About 1812, Fresnel was sent to Nyons, in the southern département of Drôme, to assist with the imperial highway that was to connect Spain and Italy. It is from Nyons that we have the first evidence of his interest in optics. On 15 May 1814, while work was slack due to Napoleon's defeat, Fresnel wrote a postscript to his brother Léonor, saying in part:
I would also like to have papers that might tell me about the discoveries of French physicists on the polarization of light. I saw in the Moniteur of a few months ago that Biot had read to the Institute a very interesting memoir on the polarization of light. Though I break my head, I cannot guess what that is. As late as 28 December he was still waiting for information, but by 10 February 1815 he had received Biot's memoir. (The Institut de France had taken over the functions of the French Académie des Sciences and other académies in 1795. In 1816 the Académie des Sciences regained its name and autonomy, but remained part of the institute.) In March 1815, perceiving Napoleon's return from Elba as "an attack on civilization", Fresnel departed without leave, hastened to Toulouse and offered his services to the royalist resistance, but soon found himself on the sick list. Returning to Nyons in defeat, he was threatened and had his windows broken. During the Hundred Days he was placed on suspension, which he was eventually allowed to spend at his mother's house in Mathieu. There he used his enforced leisure to begin his optical experiments.

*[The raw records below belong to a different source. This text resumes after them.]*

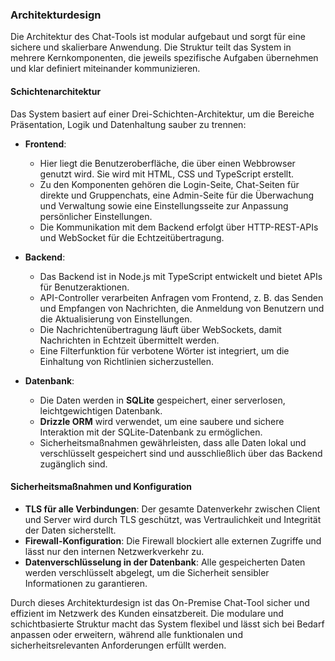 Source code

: ### **Architekturdesign**

Die Architektur des Chat-Tools ist modular aufgebaut und sorgt für eine sichere und skalierbare Anwendung. Die Struktur teilt das System in mehrere Kernkomponenten, die jeweils spezifische Aufgaben übernehmen und klar definiert miteinander kommunizieren.

#### **Schichtenarchitektur**

Das System basiert auf einer Drei-Schichten-Architektur, um die Bereiche Präsentation, Logik und Datenhaltung sauber zu trennen:

- **Frontend**:

  - Hier liegt die Benutzeroberfläche, die über einen Webbrowser genutzt wird. Sie wird mit HTML, CSS und TypeScript erstellt.
  - Zu den Komponenten gehören die Login-Seite, Chat-Seiten für direkte und Gruppenchats, eine Admin-Seite für die Überwachung und Verwaltung sowie eine Einstellungsseite zur Anpassung persönlicher Einstellungen.
  - Die Kommunikation mit dem Backend erfolgt über HTTP-REST-APIs und WebSocket für die Echtzeitübertragung.

- **Backend**:

  - Das Backend ist in Node.js mit TypeScript entwickelt und bietet APIs für Benutzeraktionen.
  - API-Controller verarbeiten Anfragen vom Frontend, z. B. das Senden und Empfangen von Nachrichten, die Anmeldung von Benutzern und die Aktualisierung von Einstellungen.
  - Die Nachrichtenübertragung läuft über WebSockets, damit Nachrichten in Echtzeit übermittelt werden.
  - Eine Filterfunktion für verbotene Wörter ist integriert, um die Einhaltung von Richtlinien sicherzustellen.

- **Datenbank**:

  - Die Daten werden in **SQLite** gespeichert, einer serverlosen, leichtgewichtigen Datenbank.
  - **Drizzle ORM** wird verwendet, um eine saubere und sichere Interaktion mit der SQLite-Datenbank zu ermöglichen.
  - Sicherheitsmaßnahmen gewährleisten, dass alle Daten lokal und verschlüsselt gespeichert sind und ausschließlich über das Backend zugänglich sind.

#### **Sicherheitsmaßnahmen und Konfiguration**

- **TLS für alle Verbindungen**: Der gesamte Datenverkehr zwischen Client und Server wird durch TLS geschützt, was Vertraulichkeit und Integrität der Daten sicherstellt.
- **Firewall-Konfiguration**: Die Firewall blockiert alle externen Zugriffe und lässt nur den internen Netzwerkverkehr zu.
- **Datenverschlüsselung in der Datenbank**: Alle gespeicherten Daten werden verschlüsselt abgelegt, um die Sicherheit sensibler Informationen zu garantieren.

Durch dieses Architekturdesign ist das On-Premise Chat-Tool sicher und effizient im Netzwerk des Kunden einsatzbereit. Die modulare und schichtbasierte Struktur macht das System flexibel und lässt sich bei Bedarf anpassen oder erweitern, während alle funktionalen und sicherheitsrelevanten Anforderungen erfüllt werden.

== Contributions to physical optics ==
Fresnel made major contributions to several areas of physical optics. These included studies of diffraction (1815–1818), where he explained the colored fringes seen in shadows of objects illuminated by narrow beams, and conducted double-mirror experiments. He studied polarization (1816–1823), discovering that the two images produced by a birefringent crystal could not be combined to create a diffraction pattern. A third area that he studied was double refraction (1821–1826), where he found that neither of the two refractions in a topaz crystal could have been produced by ordinary spherical secondary waves.
== Lighthouses and the Fresnel lens ==
On 21 June 1819, Fresnel was "temporarily" seconded by the Commission des Phares (Commission of Lighthouses) to review possible improvements in lighthouse illumination. By the end of August 1819, Fresnel recommended lentilles à échelons (lenses by steps) to replace the reflectors then in use, which reflected only about half of the incident light. Where Buffon's version was biconvex and in one piece, Fresnel's was plano-convex and made of multiple prisms for easier construction. In a public spectacle on the evening of 13 April 1821, his design was demonstrated by comparison with the most recent reflectors, which it suddenly rendered obsolete.
Fresnel's next lens was a rotating apparatus with eight "bull's-eye" panels, made in annular arcs by Saint-Gobain, giving eight rotating beams—to be seen by mariners as a periodic flash. Above and behind each main panel was a smaller, sloping bull's-eye panel of trapezoidal outline with trapezoidal elements. The official test, conducted on the unfinished Arc de Triomphe on 20 August 1822, was witnessed by the commission—and by Louis XVIII and his entourage—from 32 km away. The apparatus was reassembled at Cordouan Lighthouse under Fresnel's supervision. On 25 July 1823, the world's first lighthouse Fresnel lens was lit. In May 1824, Fresnel was promoted to secretary of the Commission des Phares, becoming the first member of that body to draw a salary, albeit in the concurrent role of Engineer-in-Chief. In the same year he designed the first fixed lens—for spreading light evenly around the horizon while minimizing waste above or below, in a beehive-shaped design. The second Fresnel lens to enter service was a fixed lens, of third order, installed at Dunkirk by 1 February 1825. It had a 16-sided polygonal plan. In 1825, Fresnel extended his fixed-lens design by adding a rotating array outside the fixed array. Each panel of the rotating array was to refract part of the fixed light from a horizontal fan into a narrow beam. Also in 1825, Fresnel unveiled the Carte des Phares (Lighthouse Map), calling for a system of 51 lighthouses plus smaller harbor lights, in a hierarchy of lens sizes (called orders, the first order being the largest), with different characteristics to facilitate recognition: a constant light (from a fixed lens), one flash per minute (from a rotating lens with eight panels), and two per minute (sixteen panels).
In late 1825, to reduce the loss of light in the reflecting elements, Fresnel proposed to replace each mirror with a catadioptric prism, through which the light would travel by refraction through the first surface, then total internal reflection off the second surface, then refraction through the third surface. The result was the lighthouse lens as we now know it. In 1826 he assembled a small model for use on the Canal Saint-Martin.